Goodness-of-fit testing: the thresholding approach

The classical Pearson's chi-square test for goodness-of-fit has found extensive applications in areas such as contingency tables and, recently, multiple testing. Mann and Wald [(1942), ‘On the Choice of the Number of Class Intervals in the Application of the Chi Square Test’, The Annals of Mathematical Statistics, 13, 306–317] were the first to establish the power advantages of letting the number nbin of bins tend to infinity with n, and found nbin=n2/5 to be the optimal rate.
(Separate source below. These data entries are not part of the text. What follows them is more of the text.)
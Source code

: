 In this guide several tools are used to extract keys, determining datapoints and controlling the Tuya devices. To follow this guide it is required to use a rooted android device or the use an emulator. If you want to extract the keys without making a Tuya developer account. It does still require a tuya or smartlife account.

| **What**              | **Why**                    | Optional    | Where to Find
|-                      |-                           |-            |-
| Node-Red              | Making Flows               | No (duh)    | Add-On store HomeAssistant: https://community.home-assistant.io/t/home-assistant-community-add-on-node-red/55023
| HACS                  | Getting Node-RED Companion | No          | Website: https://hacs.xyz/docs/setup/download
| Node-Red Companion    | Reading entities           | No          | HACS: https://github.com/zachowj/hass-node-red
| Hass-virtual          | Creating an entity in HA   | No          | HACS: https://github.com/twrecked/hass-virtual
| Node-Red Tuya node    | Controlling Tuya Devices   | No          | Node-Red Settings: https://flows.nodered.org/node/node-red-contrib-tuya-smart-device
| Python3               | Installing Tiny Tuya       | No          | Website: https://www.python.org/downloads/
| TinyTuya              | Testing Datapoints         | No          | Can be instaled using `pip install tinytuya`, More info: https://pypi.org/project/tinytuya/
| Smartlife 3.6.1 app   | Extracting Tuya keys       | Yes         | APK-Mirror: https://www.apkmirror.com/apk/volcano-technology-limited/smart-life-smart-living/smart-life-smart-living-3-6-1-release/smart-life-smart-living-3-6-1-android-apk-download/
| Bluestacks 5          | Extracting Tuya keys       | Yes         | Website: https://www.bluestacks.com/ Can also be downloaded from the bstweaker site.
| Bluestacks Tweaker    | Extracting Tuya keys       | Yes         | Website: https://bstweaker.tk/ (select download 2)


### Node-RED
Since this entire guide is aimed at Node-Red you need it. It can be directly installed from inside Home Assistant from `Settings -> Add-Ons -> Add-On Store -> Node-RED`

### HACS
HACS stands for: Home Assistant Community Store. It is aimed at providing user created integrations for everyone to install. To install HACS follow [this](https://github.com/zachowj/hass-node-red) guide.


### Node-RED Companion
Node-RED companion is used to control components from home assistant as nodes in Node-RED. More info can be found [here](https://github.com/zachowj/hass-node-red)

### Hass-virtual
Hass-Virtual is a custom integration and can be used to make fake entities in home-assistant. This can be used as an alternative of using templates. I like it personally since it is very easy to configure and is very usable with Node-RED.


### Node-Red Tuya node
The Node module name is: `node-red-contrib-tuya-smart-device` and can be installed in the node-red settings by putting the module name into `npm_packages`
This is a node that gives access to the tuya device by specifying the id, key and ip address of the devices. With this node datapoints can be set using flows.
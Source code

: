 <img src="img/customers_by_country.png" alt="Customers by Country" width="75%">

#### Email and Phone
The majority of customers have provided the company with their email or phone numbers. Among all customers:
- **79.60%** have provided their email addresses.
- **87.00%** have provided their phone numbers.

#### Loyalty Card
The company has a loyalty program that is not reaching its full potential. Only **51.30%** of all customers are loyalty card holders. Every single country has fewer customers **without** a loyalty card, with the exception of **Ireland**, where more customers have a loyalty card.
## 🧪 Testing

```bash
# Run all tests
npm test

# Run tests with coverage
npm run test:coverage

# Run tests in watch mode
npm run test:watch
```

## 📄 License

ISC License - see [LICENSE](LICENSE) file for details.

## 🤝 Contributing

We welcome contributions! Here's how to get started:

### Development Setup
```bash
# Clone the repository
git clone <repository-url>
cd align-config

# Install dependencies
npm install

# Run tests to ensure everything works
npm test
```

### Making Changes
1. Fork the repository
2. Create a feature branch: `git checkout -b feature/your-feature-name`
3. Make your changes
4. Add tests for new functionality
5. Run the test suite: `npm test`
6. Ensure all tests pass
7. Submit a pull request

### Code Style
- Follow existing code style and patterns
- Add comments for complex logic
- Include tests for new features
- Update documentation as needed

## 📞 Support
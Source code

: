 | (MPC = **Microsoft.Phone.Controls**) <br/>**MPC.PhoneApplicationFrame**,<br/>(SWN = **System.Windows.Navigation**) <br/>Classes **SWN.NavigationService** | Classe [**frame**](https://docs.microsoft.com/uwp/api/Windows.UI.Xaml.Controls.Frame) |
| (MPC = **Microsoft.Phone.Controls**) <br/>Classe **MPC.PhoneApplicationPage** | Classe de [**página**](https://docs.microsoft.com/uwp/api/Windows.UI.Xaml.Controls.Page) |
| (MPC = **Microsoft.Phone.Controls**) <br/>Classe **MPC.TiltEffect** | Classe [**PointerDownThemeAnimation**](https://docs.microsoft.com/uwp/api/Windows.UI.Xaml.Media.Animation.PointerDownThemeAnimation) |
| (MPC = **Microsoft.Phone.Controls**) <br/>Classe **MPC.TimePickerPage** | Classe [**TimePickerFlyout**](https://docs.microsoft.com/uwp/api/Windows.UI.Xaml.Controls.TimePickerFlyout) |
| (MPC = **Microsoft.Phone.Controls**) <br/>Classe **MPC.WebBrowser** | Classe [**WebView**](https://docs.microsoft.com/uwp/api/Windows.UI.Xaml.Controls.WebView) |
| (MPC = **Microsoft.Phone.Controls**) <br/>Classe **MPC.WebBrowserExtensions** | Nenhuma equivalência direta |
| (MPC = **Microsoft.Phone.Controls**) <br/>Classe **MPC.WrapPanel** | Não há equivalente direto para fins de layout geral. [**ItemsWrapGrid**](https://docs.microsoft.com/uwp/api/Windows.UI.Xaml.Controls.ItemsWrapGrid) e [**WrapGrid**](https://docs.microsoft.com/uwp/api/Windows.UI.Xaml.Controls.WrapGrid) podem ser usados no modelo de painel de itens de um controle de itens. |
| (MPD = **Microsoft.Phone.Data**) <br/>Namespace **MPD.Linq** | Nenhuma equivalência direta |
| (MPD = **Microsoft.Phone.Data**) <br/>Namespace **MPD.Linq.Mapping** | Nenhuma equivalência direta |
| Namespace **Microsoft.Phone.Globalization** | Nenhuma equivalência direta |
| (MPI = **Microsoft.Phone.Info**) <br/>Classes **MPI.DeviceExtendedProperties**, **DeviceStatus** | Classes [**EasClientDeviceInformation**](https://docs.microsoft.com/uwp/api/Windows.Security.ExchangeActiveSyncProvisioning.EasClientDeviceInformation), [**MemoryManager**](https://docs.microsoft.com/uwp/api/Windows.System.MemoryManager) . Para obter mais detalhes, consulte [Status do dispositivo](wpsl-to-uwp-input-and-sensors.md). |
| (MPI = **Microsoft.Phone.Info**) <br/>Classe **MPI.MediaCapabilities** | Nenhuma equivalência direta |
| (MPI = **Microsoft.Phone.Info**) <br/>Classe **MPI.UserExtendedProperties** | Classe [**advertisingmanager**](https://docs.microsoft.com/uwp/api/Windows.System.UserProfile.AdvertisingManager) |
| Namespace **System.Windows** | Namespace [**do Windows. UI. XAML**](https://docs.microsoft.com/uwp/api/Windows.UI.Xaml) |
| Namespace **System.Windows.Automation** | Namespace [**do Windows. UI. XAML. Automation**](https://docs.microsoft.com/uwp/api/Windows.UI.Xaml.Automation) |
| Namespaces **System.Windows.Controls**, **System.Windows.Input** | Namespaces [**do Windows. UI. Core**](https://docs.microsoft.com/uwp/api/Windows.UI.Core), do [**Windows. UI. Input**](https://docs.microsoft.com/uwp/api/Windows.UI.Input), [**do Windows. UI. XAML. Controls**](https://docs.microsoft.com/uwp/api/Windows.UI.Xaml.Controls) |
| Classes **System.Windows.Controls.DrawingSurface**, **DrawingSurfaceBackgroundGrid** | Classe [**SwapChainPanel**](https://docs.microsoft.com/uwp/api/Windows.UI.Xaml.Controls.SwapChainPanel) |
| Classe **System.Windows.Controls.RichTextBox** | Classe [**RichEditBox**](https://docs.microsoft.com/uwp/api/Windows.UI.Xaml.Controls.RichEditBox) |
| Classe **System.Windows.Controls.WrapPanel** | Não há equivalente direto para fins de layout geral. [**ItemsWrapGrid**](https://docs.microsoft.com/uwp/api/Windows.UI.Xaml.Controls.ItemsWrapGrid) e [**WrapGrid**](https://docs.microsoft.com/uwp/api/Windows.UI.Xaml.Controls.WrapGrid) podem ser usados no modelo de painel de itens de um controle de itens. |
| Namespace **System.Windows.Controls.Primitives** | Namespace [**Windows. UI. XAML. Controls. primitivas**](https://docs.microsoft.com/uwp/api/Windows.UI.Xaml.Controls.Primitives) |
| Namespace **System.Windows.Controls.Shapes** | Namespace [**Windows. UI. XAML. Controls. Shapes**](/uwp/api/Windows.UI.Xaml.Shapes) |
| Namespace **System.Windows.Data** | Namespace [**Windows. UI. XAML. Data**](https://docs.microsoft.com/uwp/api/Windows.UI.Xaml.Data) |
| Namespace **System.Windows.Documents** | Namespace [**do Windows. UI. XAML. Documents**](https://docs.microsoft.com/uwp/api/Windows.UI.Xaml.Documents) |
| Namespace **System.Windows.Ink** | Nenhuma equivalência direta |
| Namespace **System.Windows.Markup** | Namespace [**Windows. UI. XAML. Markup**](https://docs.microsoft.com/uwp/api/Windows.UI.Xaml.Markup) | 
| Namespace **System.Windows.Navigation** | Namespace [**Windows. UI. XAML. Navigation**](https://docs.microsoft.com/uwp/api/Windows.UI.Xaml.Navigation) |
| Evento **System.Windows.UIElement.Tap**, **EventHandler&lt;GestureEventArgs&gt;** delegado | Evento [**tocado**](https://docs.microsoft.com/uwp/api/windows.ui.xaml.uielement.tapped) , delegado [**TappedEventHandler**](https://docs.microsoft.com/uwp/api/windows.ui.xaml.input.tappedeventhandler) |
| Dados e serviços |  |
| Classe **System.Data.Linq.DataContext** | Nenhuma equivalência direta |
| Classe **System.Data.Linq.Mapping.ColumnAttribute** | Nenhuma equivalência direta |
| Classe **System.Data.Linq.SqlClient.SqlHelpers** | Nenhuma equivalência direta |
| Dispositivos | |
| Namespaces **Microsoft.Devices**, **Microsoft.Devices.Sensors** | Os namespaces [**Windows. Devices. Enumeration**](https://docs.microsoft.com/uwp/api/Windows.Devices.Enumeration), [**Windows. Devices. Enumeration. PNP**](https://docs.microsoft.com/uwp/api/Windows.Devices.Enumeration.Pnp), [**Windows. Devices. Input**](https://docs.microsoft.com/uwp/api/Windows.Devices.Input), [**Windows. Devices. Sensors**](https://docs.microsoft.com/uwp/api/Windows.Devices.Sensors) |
For a corresponding development in the area of contingency tables, see Holst [(1972), ‘Asymptotic Normality and Efficiency for Certain Goodness-of-Fit Tests’, Biometrika, 59, 137–145], Morris [(1975), ‘Central Limit Theorems for Multinomial Sums’, The Annals of Statistics, 3, 165–188], and Koehler and Larntz [(1980), ‘An Empirical Investigation of Goodness-of-Fit Statistics for Sparse Multinomials’, Journal of the American Statistical Association, 75, 336–344]. In this paper, we consider the use of thresholding methods to further improve on the power of Pearson's chi-square test. An alternative statistic, based on the cell averages, is also studied. The Fourier or wavelet transformation is used to ensure power enhancement in both high- and low-signal-to-noise ratio alternatives. Simulations suggest that application of order thresholding (Kim, M.H., and Akritas, M.G. (2010), ‘Order Thresholding’, The Annals of Statistics, 38, 2314–2350) achieves accurate type I error rates, and competitive power.